Brachymeles is a genus of skinks (lizards in the family Scincidae). The majority of the species within the genus are endemic to certain island ecosystems in the Philippines. In 2018, the Zoological Society of London through its EDGE of Existence Program listed the Cebu small worm skink (Brachymeles cebuensis) as the 80th most evolutionarily distinct and globally endangered reptile species in the world, making it the most endangered member of the genus Brachymeles.

==Taxonomy==
Brachymeles is usually placed in the subfamily Scincinae, which seems to be paraphyletic however.
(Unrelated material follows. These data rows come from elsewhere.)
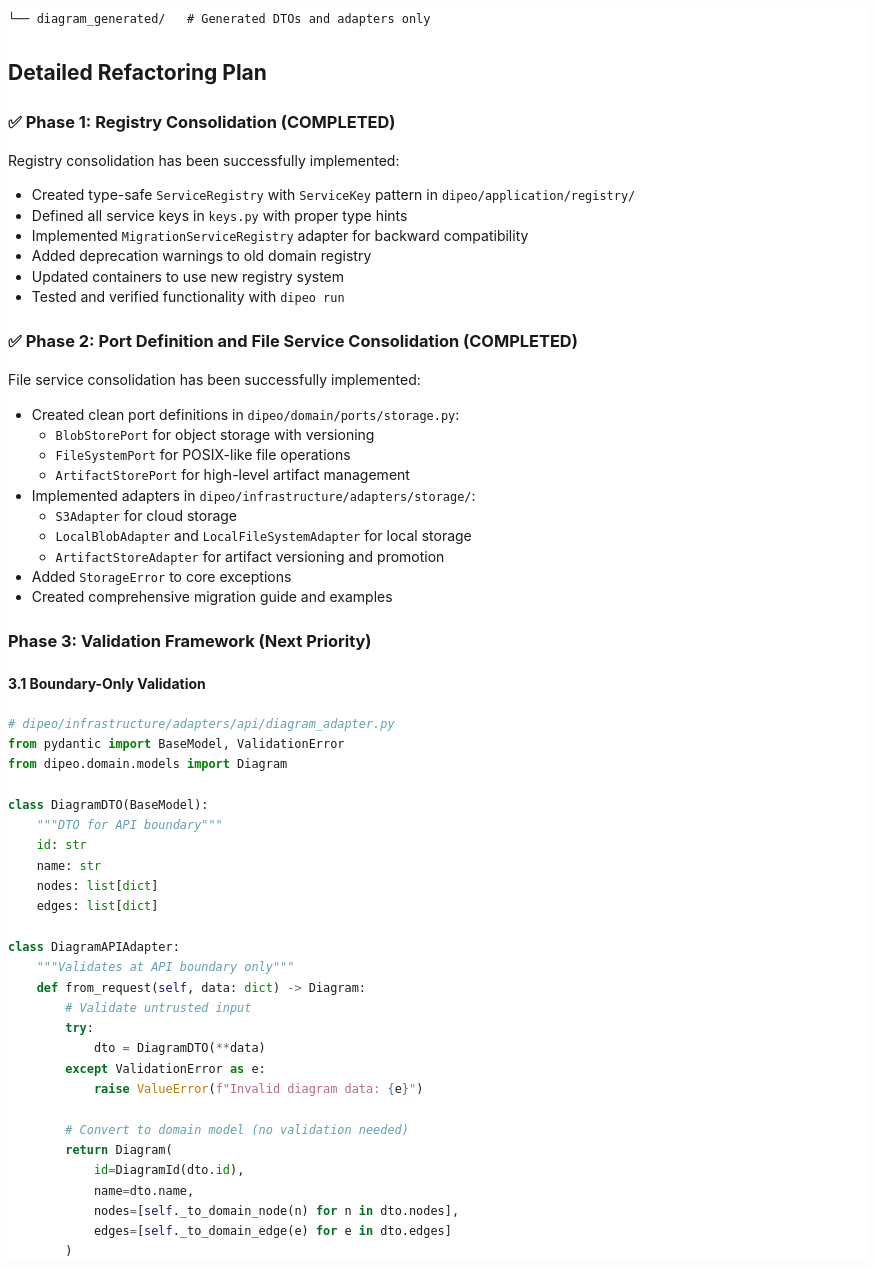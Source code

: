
 ```
└── diagram_generated/   # Generated DTOs and adapters only
```

## Detailed Refactoring Plan

### ✅ Phase 1: Registry Consolidation (COMPLETED)

Registry consolidation has been successfully implemented:
- Created type-safe `ServiceRegistry` with `ServiceKey` pattern in `dipeo/application/registry/`
- Defined all service keys in `keys.py` with proper type hints
- Implemented `MigrationServiceRegistry` adapter for backward compatibility
- Added deprecation warnings to old domain registry
- Updated containers to use new registry system
- Tested and verified functionality with `dipeo run`

### ✅ Phase 2: Port Definition and File Service Consolidation (COMPLETED)

File service consolidation has been successfully implemented:
- Created clean port definitions in `dipeo/domain/ports/storage.py`:
  - `BlobStorePort` for object storage with versioning
  - `FileSystemPort` for POSIX-like file operations
  - `ArtifactStorePort` for high-level artifact management
- Implemented adapters in `dipeo/infrastructure/adapters/storage/`:
  - `S3Adapter` for cloud storage
  - `LocalBlobAdapter` and `LocalFileSystemAdapter` for local storage
  - `ArtifactStoreAdapter` for artifact versioning and promotion
- Added `StorageError` to core exceptions
- Created comprehensive migration guide and examples

### Phase 3: Validation Framework (Next Priority)

#### 3.1 Boundary-Only Validation

```python
# dipeo/infrastructure/adapters/api/diagram_adapter.py
from pydantic import BaseModel, ValidationError
from dipeo.domain.models import Diagram

class DiagramDTO(BaseModel):
    """DTO for API boundary"""
    id: str
    name: str
    nodes: list[dict]
    edges: list[dict]

class DiagramAPIAdapter:
    """Validates at API boundary only"""
    def from_request(self, data: dict) -> Diagram:
        # Validate untrusted input
        try:
            dto = DiagramDTO(**data)
        except ValidationError as e:
            raise ValueError(f"Invalid diagram data: {e}")
        
        # Convert to domain model (no validation needed)
        return Diagram(
            id=DiagramId(dto.id),
            name=dto.name,
            nodes=[self._to_domain_node(n) for n in dto.nodes],
            edges=[self._to_domain_edge(e) for e in dto.edges]
        )
```
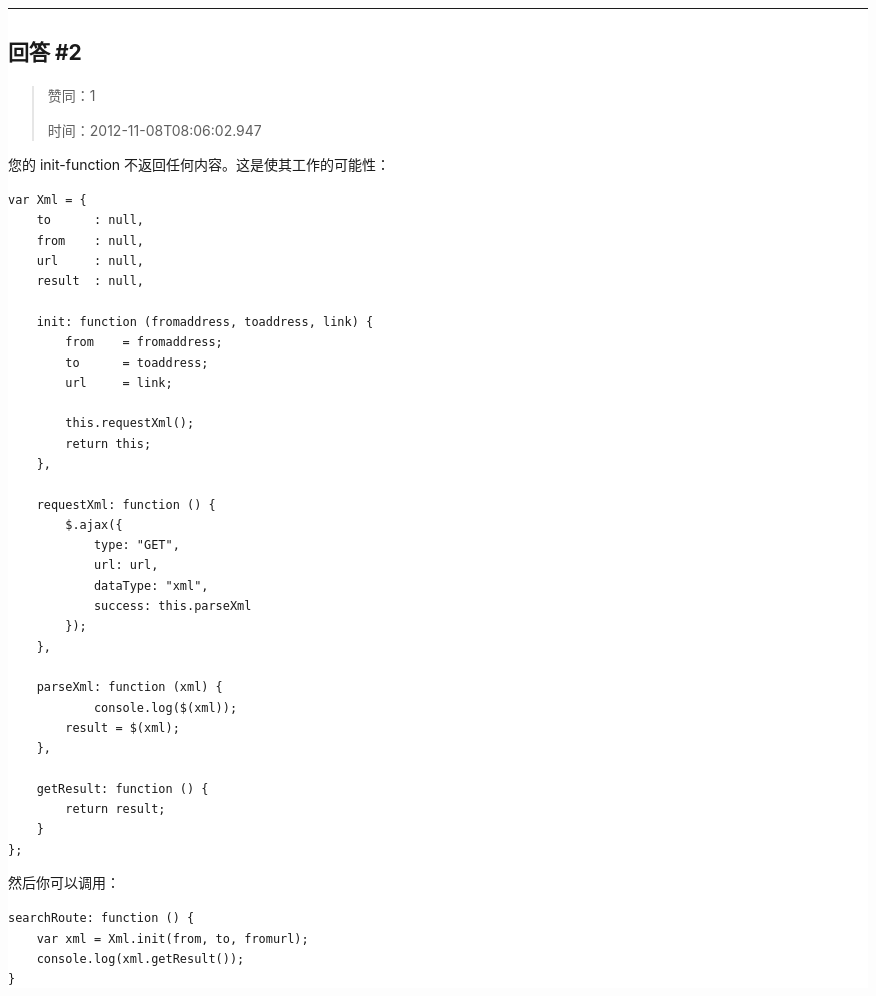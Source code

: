 * * *

## 回答 #2

> 赞同：1
> 
> 时间：2012-11-08T08:06:02.947

您的 init-function 不返回任何内容。这是使其工作的可能性：

```
var Xml = {
    to      : null,
    from    : null,
    url     : null,
    result  : null,

    init: function (fromaddress, toaddress, link) {
        from    = fromaddress;
        to      = toaddress;
        url     = link;

        this.requestXml();
        return this;
    },

    requestXml: function () {
        $.ajax({
            type: "GET",
            url: url,
            dataType: "xml",
            success: this.parseXml
        });
    },

    parseXml: function (xml) {
            console.log($(xml));
        result = $(xml);
    },

    getResult: function () {
        return result;
    }
}; 
```

然后你可以调用：

```
searchRoute: function () {
    var xml = Xml.init(from, to, fromurl);
    console.log(xml.getResult());
} 
```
Apparently part of a clade which does not seem to include the type genus Scincus, it will probably be eventually assigned to a new, yet-to-be-named subfamily (Austin & Arnold 2006).

==Species==
The following species are accepted at The Reptile Database:

- Brachymeles apus Hikida, 1982 – Hikida's short-legged skink
- Brachymeles bicolandia Siler et al., 2011 – Bicol slender skink
- Brachymeles bicolor (Gray, 1845) – two-colored short-legged skink
- Brachymeles boholensis W.C. Brown & Rabor, 1967 – Bohol short-legged skink
- Brachymeles bonitae A.M.C. Duméril & Bibron, 1839 – stub-limbed burrowing skink, pretty short-legged skink
- Brachymeles boulengeri Taylor, 1922 – Boulenger's short-legged skink
- Brachymeles brevidactylus Siler et al., 2011 – Southern Bicol slender skink
- Brachymeles burksi Taylor, 1917 – Burks's burrowing skink
- Brachymeles cebuensis W.C. Brown & Rabor, 1967 – listed as an EDGE species by the Zoological Society of London – Rabor's short-legged skink
- Brachymeles cobos Siler et al., 2011 – Catanduañes slender skink
- Brachymeles dalawangdaliri Davis et al., 2016 – Tablas slender skink
- Brachymeles elerae Taylor, 1917 – common short-legged skink
- Brachymeles gracilis (Fischer, 1885) – graceful short-legged skink
- Brachymeles hilong W.C. Brown & Rabor, 1967 – graceful short-legged skink
- Brachymeles ilocandia Siler et al., 2016 – Ilokano slender skink
- Brachymeles isangdaliri Davis et al., 2014 – Aurora slender skink
- Brachymeles kadwa Siler & R.M. Brown, 2010 – Jessi's slender skink
- Brachymeles libayani Siler et al., 2011 – Lapinig Islands slender skink
- Brachymeles ligtas Geheber et al., 2016 – Lubang slender skink
- Brachymeles lukbani Siler et al., 2010
- Brachymeles makusog Siler et al., 2010
- Brachymeles mapalanggaon Davis et al., 2014 – Masbate slender skink
- Brachymeles mindorensis W.C. Brown & Rabor, 1967 – Mindoro short-legged skink
- Brachymeles minimus W.C. Brown & E.L. Alcala, 1995
- Brachymeles miriamae (Heyer, 1972) – Miriam's skink
- Brachymeles muntingkamay Siler et al., 2009 – Caraballo Mountains loam-swimming skink
- Brachymeles orientalis W.C. Brown & Rabor, 1967 – southern burrowing skink
- Brachymeles paeforum Siler et al., 2011 – PAEF slender skink
- Brachymeles pathfinderi Taylor, 1925 – pathfinder short-legged skink
- Brachymeles samad Siler et al., 2012 – Eastern Visayas slender skink
- Brachymeles samarensis W.C. Brown, 1956 – Brown's short-legged skink
- Brachymeles schadenbergi (Fischer, 1885) – Schadenberg's burrowing skink
- Brachymeles suluensis Taylor, 1918 – graceful short-legged skink
- Brachymeles talinis W.C. Brown, 1956 – Duméril's short-legged skink
- Brachymeles taylori W.C. Brown, 1956 – Taylor's short-legged skink
- Brachymeles tiboliorum Siler et al., 2012 – Western Mindanao slender skink
- Brachymeles tridactylus W.C. Brown, 1956 – three-fingered short-legged skink
- Brachymeles tungaoi Siler & R.M. Brown, 2010 – Tungao's slender skink
- Brachymeles vermis Taylor, 1918 – Taylor's short-legged skink
- Brachymeles vindumi Siler & R.M. Brown, 2010 – Jens's slender skink
- Brachymeles vulcani Siler et al., 2012 – Camiguin Sur slender skink
- Brachymeles wrighti Taylor, 1925 – Wright's short-legged skink

Nota bene: A binomial authority in parentheses indicates that the species was originally described in a genus other than Brachymeles.